New Dryer Cord

Replacing a Dryer Cord

Older, 240-volt electric dryer receptacles have three prongs, attaching to three wires -- two hot leads and one neutral. New codes require a four-prong receptacle, which connects to two hot wires, a neutral, and a ground wire.

If a dryer cord does not match the receptacle, hire a pro to change the receptacle or change the cord yourself. The following steps show how to change from a three-wire to a four-wire cord. (Do not change from a four-wire to a three-wire.
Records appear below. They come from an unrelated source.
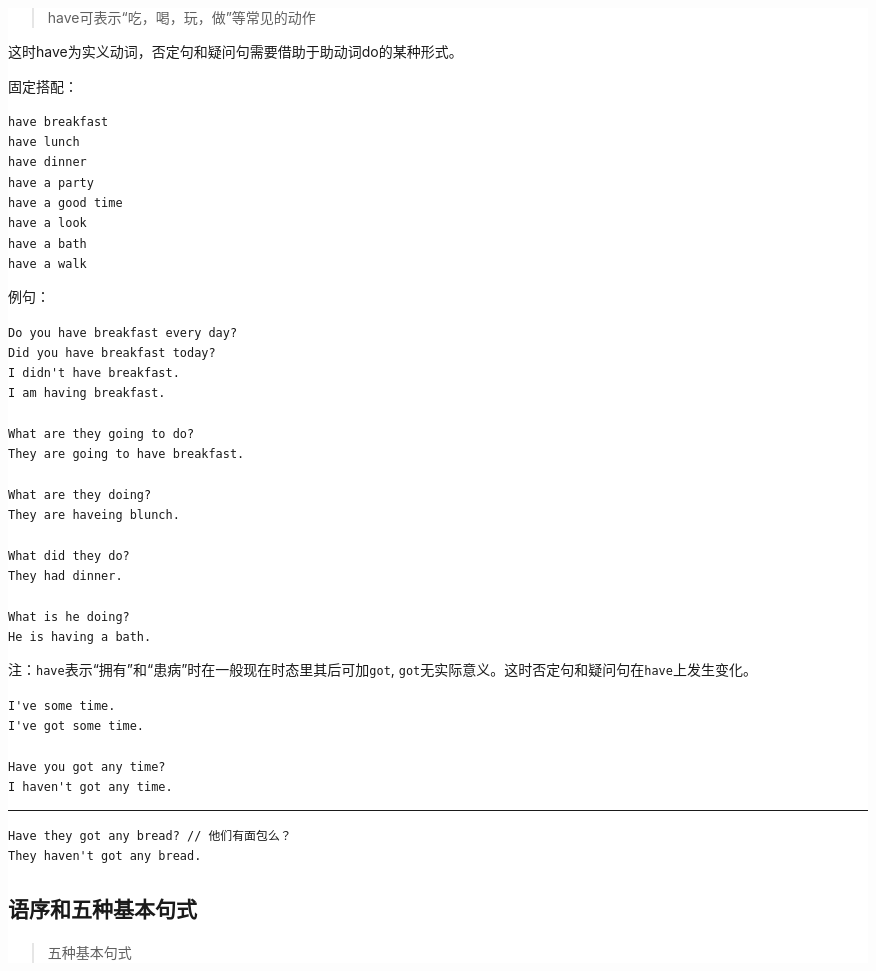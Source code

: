 > have可表示“吃，喝，玩，做”等常见的动作

这时have为实义动词，否定句和疑问句需要借助于助动词do的某种形式。

固定搭配：
```
have breakfast
have lunch
have dinner
have a party
have a good time
have a look
have a bath
have a walk
```

例句：
```
Do you have breakfast every day?
Did you have breakfast today?
I didn't have breakfast.
I am having breakfast.

What are they going to do?
They are going to have breakfast.

What are they doing?
They are haveing blunch.

What did they do?
They had dinner.

What is he doing?
He is having a bath.
```

注：`have`表示“拥有”和“患病”时在一般现在时态里其后可加`got`,
`got`无实际意义。这时否定句和疑问句在`have`上发生变化。

```
I've some time.
I've got some time.

Have you got any time?
I haven't got any time.
```
-----
```
Have they got any bread? // 他们有面包么？
They haven't got any bread.
```

## 语序和五种基本句式

> 五种基本句式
You will eliminate the ground wire, which offers extra protection against shock.)

Checklist

Time
About 1 hour to remove the old cord and install a new one

Tools
Screwdriver, drill, and perhaps strippers

Skills
Drilling a hole into metal; attaching wires to terminals

Materials
A new dryer cord and a grounding screw with a head large enough to capture the cord's ground wire

Step 1

Purchase a cord with a plug that fits the receptacle. See that the cord amperage rating matches the receptacle. Unplug the dryer before beginning work.

Step 2

Remove the access panel at the back of the dryer. Loosen the screws to the strain-relief bracket and remove the old wires. Connect the black, red, and white wires from the new cord to the same terminals.

Step 3

On the dryer's metal housing, drill a hole slightly smaller than the diameter of the screw shank. Feed the grounding screw through the ground-wire connector and finish tightening the screw.